Thanks for your replies.
I still like my system a whole lot better, and it is done right the first tiime.
No driving uphill to see if I did it right.
No resetting the distributor.
One time and that's it.
Ok, this is how I have done it .
It is a bit involved, but has been right on the mark without failure.
No guessing, no adjusting idle, no vacume gauge, just the vehicles own electrical supply.
You might want to try this to time the engine.
You can do this without a timing light.
First, remove the number one spark plug from the engine.
Put the cable back on it once removed.
Next, disconnect the coill cable at the distributor.
Hook up a remote starter switch per the mfg instructions.(usually one clip on the starter, and the other to ground.
If you don't have one, pick one up at any parts store.
ther are not expensive.
While cranking the engine, put your thumb over the hole where you took the spark plug out.
When the number #1 piston is at the top of it's stroke, you will feel the air pressure on your thumb.
At this point, stop cranking.
If by chance you cranked beyond the compression stroke, repeat with just clicking the remote starter switch one at a time until you feel the piston is at the top of it's stroke.

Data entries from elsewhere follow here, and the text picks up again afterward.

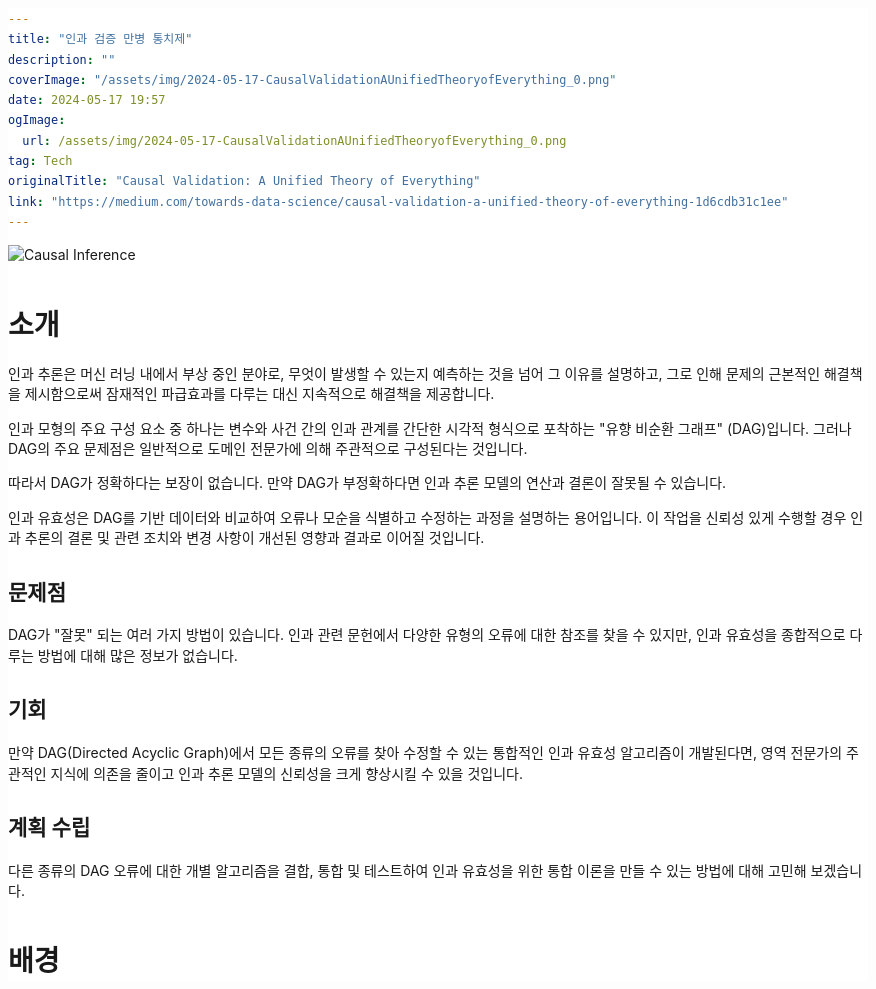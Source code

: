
 ```yaml
---
title: "인과 검증 만병 통치제"
description: ""
coverImage: "/assets/img/2024-05-17-CausalValidationAUnifiedTheoryofEverything_0.png"
date: 2024-05-17 19:57
ogImage:
  url: /assets/img/2024-05-17-CausalValidationAUnifiedTheoryofEverything_0.png
tag: Tech
originalTitle: "Causal Validation: A Unified Theory of Everything"
link: "https://medium.com/towards-data-science/causal-validation-a-unified-theory-of-everything-1d6cdb31c1ee"
---
```


![Causal Inference](/assets/img/2024-05-17-CausalValidationAUnifiedTheoryofEverything_0.png)

# 소개

인과 추론은 머신 러닝 내에서 부상 중인 분야로, 무엇이 발생할 수 있는지 예측하는 것을 넘어 그 이유를 설명하고, 그로 인해 문제의 근본적인 해결책을 제시함으로써 잠재적인 파급효과를 다루는 대신 지속적으로 해결책을 제공합니다.

인과 모형의 주요 구성 요소 중 하나는 변수와 사건 간의 인과 관계를 간단한 시각적 형식으로 포착하는 "유향 비순환 그래프" (DAG)입니다. 그러나 DAG의 주요 문제점은 일반적으로 도메인 전문가에 의해 주관적으로 구성된다는 것입니다.

<div class="content-ad"></div>

따라서 DAG가 정확하다는 보장이 없습니다. 만약 DAG가 부정확하다면 인과 추론 모델의 연산과 결론이 잘못될 수 있습니다.

인과 유효성은 DAG를 기반 데이터와 비교하여 오류나 모순을 식별하고 수정하는 과정을 설명하는 용어입니다. 이 작업을 신뢰성 있게 수행할 경우 인과 추론의 결론 및 관련 조치와 변경 사항이 개선된 영향과 결과로 이어질 것입니다.

## 문제점

DAG가 "잘못" 되는 여러 가지 방법이 있습니다. 인과 관련 문헌에서 다양한 유형의 오류에 대한 참조를 찾을 수 있지만, 인과 유효성을 종합적으로 다루는 방법에 대해 많은 정보가 없습니다.

<div class="content-ad"></div>

## 기회

만약 DAG(Directed Acyclic Graph)에서 모든 종류의 오류를 찾아 수정할 수 있는 통합적인 인과 유효성 알고리즘이 개발된다면, 영역 전문가의 주관적인 지식에 의존을 줄이고 인과 추론 모델의 신뢰성을 크게 향상시킬 수 있을 것입니다.

## 계획 수립

다른 종류의 DAG 오류에 대한 개별 알고리즘을 결합, 통합 및 테스트하여 인과 유효성을 위한 통합 이론을 만들 수 있는 방법에 대해 고민해 보겠습니다.

<div class="content-ad"></div>

# 배경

Once you have determined that the piston is at the top of it's compression stroke, go turn on the key.
Don't crank with the key, just turn it on.
Now, with the key in the ignition, and turned on, loosen the distributor a little, so that it can be turned.
Now, take that removed spark plug ,cable attached, and ground the tip of it on something metal on the engine.
While holding it against it's grounding point, slowly advance the distributor by turning it clockwise.
As soon as you see a spark, or hear a click at the point where the spark plug is grounded, the engine will be perfectly timed.
Tighten the distributor.
Turn off the ignition key and install the spark plug, annd the coil wire you removed
Remove the remote starter switch and you will be good to go.
Bob.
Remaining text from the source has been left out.